> [Task instructions]
Copy each line of the records that includes "Mensual".

[Data supplied]

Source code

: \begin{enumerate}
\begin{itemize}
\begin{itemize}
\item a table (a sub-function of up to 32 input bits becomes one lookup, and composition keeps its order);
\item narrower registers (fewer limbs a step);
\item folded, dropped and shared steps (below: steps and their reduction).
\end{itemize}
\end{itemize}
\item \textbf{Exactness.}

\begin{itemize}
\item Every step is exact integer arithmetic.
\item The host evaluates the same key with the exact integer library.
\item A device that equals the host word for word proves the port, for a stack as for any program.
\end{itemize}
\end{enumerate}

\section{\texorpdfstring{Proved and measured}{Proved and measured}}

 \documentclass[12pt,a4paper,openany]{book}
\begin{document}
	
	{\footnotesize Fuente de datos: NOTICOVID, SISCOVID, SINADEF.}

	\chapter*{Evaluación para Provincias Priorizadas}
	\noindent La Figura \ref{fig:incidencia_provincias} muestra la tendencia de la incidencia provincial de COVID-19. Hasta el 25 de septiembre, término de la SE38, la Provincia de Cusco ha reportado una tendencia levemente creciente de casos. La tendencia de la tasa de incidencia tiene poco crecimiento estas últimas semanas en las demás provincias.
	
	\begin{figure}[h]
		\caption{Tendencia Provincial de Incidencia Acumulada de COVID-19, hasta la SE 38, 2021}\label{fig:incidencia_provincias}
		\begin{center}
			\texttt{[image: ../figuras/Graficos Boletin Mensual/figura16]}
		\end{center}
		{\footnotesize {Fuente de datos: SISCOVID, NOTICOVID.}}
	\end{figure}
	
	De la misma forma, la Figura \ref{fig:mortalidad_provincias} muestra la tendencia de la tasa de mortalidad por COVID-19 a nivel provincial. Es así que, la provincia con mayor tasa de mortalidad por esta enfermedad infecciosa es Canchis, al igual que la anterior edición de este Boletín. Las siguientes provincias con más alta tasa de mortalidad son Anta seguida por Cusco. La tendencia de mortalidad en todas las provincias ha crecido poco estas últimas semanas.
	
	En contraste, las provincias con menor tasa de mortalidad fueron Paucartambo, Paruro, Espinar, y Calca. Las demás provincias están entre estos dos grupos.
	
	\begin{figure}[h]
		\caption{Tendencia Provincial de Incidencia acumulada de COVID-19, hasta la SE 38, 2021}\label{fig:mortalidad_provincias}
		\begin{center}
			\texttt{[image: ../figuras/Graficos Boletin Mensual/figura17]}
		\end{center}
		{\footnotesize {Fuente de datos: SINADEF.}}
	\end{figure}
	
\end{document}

[/Data supplied]

> [Answer for this exercise]
			\texttt{[image: ../figuras/Graficos Boletin Mensual/figura16]}
			\texttt{[image: ../figuras/Graficos Boletin Mensual/figura17]}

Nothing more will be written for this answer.